How to complete this task: The records that follow are to be transcribed word for word.

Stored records

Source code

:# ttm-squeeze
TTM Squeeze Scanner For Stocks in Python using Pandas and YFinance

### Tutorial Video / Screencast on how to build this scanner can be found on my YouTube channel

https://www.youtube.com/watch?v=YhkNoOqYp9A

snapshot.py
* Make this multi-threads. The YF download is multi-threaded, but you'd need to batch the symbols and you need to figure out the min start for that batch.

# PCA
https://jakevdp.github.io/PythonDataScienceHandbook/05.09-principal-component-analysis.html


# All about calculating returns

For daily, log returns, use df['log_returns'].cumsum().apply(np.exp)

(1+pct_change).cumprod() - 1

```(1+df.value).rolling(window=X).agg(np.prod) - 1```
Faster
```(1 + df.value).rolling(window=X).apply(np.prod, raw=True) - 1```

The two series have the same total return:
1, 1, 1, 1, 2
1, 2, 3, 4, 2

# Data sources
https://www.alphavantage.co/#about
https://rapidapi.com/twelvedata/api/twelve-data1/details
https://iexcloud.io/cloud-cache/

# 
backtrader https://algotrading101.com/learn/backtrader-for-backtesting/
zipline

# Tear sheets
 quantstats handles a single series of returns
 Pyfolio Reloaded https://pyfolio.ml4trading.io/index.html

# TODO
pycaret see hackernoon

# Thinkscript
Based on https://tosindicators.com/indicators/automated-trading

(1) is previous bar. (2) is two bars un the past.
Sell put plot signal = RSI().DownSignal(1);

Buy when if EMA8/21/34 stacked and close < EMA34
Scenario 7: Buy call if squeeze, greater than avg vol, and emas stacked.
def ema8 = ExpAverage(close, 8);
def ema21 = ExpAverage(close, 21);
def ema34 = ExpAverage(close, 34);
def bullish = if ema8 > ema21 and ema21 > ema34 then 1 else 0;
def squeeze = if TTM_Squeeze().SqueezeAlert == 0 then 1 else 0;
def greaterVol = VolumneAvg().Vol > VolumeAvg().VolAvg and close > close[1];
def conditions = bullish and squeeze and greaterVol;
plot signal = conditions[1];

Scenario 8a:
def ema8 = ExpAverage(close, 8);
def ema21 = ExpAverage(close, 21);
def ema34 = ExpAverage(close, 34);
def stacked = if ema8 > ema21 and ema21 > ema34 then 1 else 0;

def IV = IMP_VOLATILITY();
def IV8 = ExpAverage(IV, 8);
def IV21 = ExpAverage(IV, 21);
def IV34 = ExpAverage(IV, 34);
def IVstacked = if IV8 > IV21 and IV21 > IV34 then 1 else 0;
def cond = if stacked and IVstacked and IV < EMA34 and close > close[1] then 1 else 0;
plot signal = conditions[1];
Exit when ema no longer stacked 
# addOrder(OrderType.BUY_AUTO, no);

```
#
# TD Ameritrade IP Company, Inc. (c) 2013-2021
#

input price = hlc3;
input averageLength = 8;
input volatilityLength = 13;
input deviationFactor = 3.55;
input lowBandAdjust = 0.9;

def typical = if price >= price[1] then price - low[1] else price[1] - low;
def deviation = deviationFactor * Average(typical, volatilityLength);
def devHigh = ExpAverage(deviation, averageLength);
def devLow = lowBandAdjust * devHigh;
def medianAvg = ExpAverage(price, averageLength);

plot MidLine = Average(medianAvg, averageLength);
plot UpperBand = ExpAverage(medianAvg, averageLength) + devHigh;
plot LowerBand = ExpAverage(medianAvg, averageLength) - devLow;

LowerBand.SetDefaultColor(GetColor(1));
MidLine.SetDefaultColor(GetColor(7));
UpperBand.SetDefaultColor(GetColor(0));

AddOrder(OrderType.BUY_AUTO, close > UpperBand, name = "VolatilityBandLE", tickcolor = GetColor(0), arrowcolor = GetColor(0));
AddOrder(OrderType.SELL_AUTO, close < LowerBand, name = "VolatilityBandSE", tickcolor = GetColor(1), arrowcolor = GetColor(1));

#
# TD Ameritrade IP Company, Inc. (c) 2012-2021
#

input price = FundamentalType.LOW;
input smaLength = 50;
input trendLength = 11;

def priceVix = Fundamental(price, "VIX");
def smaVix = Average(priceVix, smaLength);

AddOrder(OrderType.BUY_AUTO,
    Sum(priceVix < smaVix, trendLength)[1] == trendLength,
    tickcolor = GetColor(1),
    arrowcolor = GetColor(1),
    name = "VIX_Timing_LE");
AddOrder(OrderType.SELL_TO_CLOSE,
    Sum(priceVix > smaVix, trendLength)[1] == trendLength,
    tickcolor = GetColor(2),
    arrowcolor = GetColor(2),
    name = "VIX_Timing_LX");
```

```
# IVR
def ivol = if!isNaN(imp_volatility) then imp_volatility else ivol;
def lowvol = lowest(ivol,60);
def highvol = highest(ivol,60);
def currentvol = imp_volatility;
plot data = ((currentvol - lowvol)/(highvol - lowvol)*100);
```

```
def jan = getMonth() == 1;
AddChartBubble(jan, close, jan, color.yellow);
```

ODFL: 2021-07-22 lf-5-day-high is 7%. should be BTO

Result below:
Source code

:# ttm-squeeze
TTM Squeeze Scanner For Stocks in Python using Pandas and YFinance

### Tutorial Video / Screencast on how to build this scanner can be found on my YouTube channel

https://www.youtube.com/watch?v=YhkNoOqYp9A

snapshot.py
* Make this multi-threads. The YF download is multi-threaded, but you'd need to batch the symbols and you need to figure out the min start for that batch.

# PCA
https://jakevdp.github.io/PythonDataScienceHandbook/05.09-principal-component-analysis.html


# All about calculating returns

For daily, log returns, use df['log_returns'].cumsum().apply(np.exp)

(1+pct_change).cumprod() - 1

```(1+df.value).rolling(window=X).agg(np.prod) - 1```
Faster
```(1 + df.value).rolling(window=X).apply(np.prod, raw=True) - 1```

The two series have the same total return:
1, 1, 1, 1, 2
1, 2, 3, 4, 2

# Data sources
https://www.alphavantage.co/#about
https://rapidapi.com/twelvedata/api/twelve-data1/details
https://iexcloud.io/cloud-cache/

# 
backtrader https://algotrading101.com/learn/backtrader-for-backtesting/
zipline

# Tear sheets
 quantstats handles a single series of returns
 Pyfolio Reloaded https://pyfolio.ml4trading.io/index.html

# TODO
pycaret see hackernoon

# Thinkscript
Based on https://tosindicators.com/indicators/automated-trading

(1) is previous bar. (2) is two bars un the past.
Sell put plot signal = RSI().DownSignal(1);

Buy when if EMA8/21/34 stacked and close < EMA34
Scenario 7: Buy call if squeeze, greater than avg vol, and emas stacked.
def ema8 = ExpAverage(close, 8);
def ema21 = ExpAverage(close, 21);
def ema34 = ExpAverage(close, 34);
def bullish = if ema8 > ema21 and ema21 > ema34 then 1 else 0;
def squeeze = if TTM_Squeeze().SqueezeAlert == 0 then 1 else 0;
def greaterVol = VolumneAvg().Vol > VolumeAvg().VolAvg and close > close[1];
def conditions = bullish and squeeze and greaterVol;
plot signal = conditions[1];

Scenario 8a:
def ema8 = ExpAverage(close, 8);
def ema21 = ExpAverage(close, 21);
def ema34 = ExpAverage(close, 34);
def stacked = if ema8 > ema21 and ema21 > ema34 then 1 else 0;

def IV = IMP_VOLATILITY();
def IV8 = ExpAverage(IV, 8);
def IV21 = ExpAverage(IV, 21);
def IV34 = ExpAverage(IV, 34);
def IVstacked = if IV8 > IV21 and IV21 > IV34 then 1 else 0;
def cond = if stacked and IVstacked and IV < EMA34 and close > close[1] then 1 else 0;
plot signal = conditions[1];
Exit when ema no longer stacked 
# addOrder(OrderType.BUY_AUTO, no);

```
#
# TD Ameritrade IP Company, Inc. (c) 2013-2021
#

input price = hlc3;
input averageLength = 8;
input volatilityLength = 13;
input deviationFactor = 3.55;
input lowBandAdjust = 0.9;

def typical = if price >= price[1] then price - low[1] else price[1] - low;
def deviation = deviationFactor * Average(typical, volatilityLength);
def devHigh = ExpAverage(deviation, averageLength);
def devLow = lowBandAdjust * devHigh;
def medianAvg = ExpAverage(price, averageLength);

plot MidLine = Average(medianAvg, averageLength);
plot UpperBand = ExpAverage(medianAvg, averageLength) + devHigh;
plot LowerBand = ExpAverage(medianAvg, averageLength) - devLow;

LowerBand.SetDefaultColor(GetColor(1));
MidLine.SetDefaultColor(GetColor(7));
UpperBand.SetDefaultColor(GetColor(0));

AddOrder(OrderType.BUY_AUTO, close > UpperBand, name = "VolatilityBandLE", tickcolor = GetColor(0), arrowcolor = GetColor(0));
AddOrder(OrderType.SELL_AUTO, close < LowerBand, name = "VolatilityBandSE", tickcolor = GetColor(1), arrowcolor = GetColor(1));

#
# TD Ameritrade IP Company, Inc. (c) 2012-2021
#

input price = FundamentalType.LOW;
input smaLength = 50;
input trendLength = 11;

def priceVix = Fundamental(price, "VIX");
def smaVix = Average(priceVix, smaLength);

AddOrder(OrderType.BUY_AUTO,
    Sum(priceVix < smaVix, trendLength)[1] == trendLength,
    tickcolor = GetColor(1),
    arrowcolor = GetColor(1),
    name = "VIX_Timing_LE");
AddOrder(OrderType.SELL_TO_CLOSE,
    Sum(priceVix > smaVix, trendLength)[1] == trendLength,
    tickcolor = GetColor(2),
    arrowcolor = GetColor(2),
    name = "VIX_Timing_LX");
```

```
# IVR
def ivol = if!isNaN(imp_volatility) then imp_volatility else ivol;
def lowvol = lowest(ivol,60);
def highvol = highest(ivol,60);
def currentvol = imp_volatility;
plot data = ((currentvol - lowvol)/(highvol - lowvol)*100);
```

```
def jan = getMonth() == 1;
AddChartBubble(jan, close, jan, color.yellow);
```

ODFL: 2021-07-22 lf-5-day-high is 7%. should be BTO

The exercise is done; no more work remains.